====== Material provided ======

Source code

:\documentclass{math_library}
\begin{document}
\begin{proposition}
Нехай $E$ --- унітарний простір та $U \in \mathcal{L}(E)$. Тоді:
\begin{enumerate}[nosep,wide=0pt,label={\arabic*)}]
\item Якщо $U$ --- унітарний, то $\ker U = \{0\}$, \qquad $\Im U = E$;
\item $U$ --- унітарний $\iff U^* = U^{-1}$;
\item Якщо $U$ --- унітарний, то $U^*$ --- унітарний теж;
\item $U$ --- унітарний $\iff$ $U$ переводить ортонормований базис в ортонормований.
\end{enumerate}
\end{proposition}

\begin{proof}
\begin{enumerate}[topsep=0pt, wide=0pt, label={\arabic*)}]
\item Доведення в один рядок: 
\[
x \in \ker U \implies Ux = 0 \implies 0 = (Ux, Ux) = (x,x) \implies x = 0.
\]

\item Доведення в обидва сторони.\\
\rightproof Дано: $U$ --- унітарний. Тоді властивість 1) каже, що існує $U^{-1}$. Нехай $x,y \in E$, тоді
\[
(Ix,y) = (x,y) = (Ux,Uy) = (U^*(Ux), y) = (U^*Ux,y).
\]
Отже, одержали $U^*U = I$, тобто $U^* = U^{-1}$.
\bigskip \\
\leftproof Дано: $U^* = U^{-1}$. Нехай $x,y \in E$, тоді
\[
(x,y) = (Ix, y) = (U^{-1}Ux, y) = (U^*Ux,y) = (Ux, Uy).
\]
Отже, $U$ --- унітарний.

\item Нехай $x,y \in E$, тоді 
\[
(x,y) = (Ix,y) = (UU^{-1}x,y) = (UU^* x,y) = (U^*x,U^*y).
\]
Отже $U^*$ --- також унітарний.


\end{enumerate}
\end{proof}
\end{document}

======
====== Material provided ======

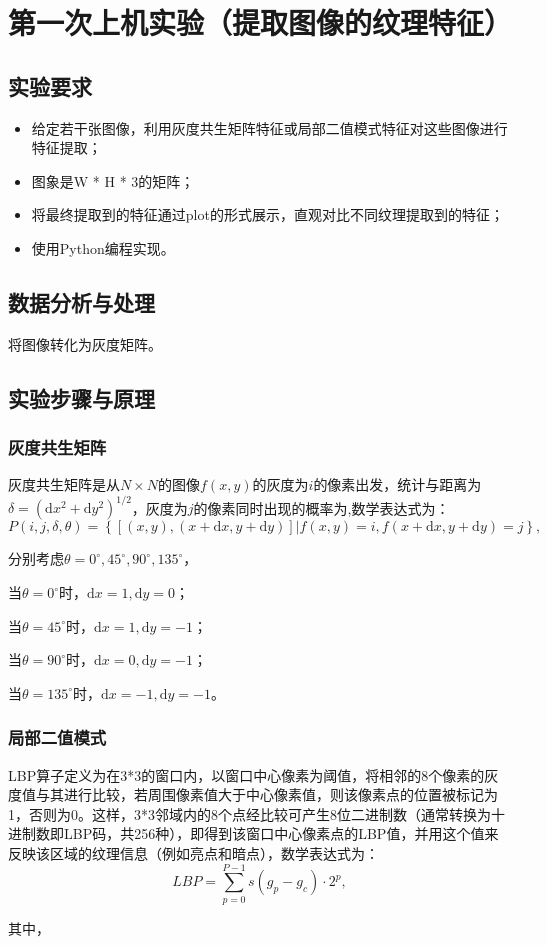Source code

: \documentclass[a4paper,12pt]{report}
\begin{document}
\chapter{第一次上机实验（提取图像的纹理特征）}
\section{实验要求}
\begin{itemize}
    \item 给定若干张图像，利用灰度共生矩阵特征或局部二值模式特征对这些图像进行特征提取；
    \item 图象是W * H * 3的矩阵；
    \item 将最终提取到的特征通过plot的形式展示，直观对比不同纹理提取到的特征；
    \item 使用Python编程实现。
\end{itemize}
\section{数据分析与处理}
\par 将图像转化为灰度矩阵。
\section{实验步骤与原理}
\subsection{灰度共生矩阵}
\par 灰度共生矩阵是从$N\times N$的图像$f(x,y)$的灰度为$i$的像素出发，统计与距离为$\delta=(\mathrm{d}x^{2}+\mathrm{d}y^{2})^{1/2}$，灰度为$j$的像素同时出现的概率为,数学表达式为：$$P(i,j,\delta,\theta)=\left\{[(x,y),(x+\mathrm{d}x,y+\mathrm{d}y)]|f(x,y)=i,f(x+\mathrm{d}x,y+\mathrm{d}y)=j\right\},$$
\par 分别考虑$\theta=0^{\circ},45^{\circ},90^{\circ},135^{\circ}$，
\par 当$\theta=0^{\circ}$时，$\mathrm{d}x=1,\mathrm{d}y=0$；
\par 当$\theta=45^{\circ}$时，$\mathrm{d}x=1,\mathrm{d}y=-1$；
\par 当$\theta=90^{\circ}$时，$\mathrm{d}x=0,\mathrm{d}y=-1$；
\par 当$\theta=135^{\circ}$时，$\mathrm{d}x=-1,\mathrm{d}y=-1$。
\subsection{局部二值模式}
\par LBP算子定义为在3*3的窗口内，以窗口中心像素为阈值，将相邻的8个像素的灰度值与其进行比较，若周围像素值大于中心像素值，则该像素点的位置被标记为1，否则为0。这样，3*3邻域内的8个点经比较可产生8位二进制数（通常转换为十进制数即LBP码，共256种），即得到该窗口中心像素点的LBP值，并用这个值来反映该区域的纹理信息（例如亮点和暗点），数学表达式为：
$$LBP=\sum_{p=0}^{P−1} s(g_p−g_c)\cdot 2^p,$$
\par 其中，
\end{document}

======

Each line of the entries above that contains "унітарний" must be copied into the answer.

■ Answer space:
Нехай $E$ --- унітарний простір та $U \in \mathcal{L}(E)$. Тоді:
\item Якщо $U$ --- унітарний, то $\ker U = \{0\}$, \qquad $\Im U = E$;
\item $U$ --- унітарний $\iff U^* = U^{-1}$;
\item Якщо $U$ --- унітарний, то $U^*$ --- унітарний теж;
\item $U$ --- унітарний $\iff$ $U$ переводить ортонормований базис в ортонормований.
\rightproof Дано: $U$ --- унітарний. Тоді властивість 1) каже, що існує $U^{-1}$. Нехай $x,y \in E$, тоді
Отже, $U$ --- унітарний.
Отже $U^*$ --- також унітарний.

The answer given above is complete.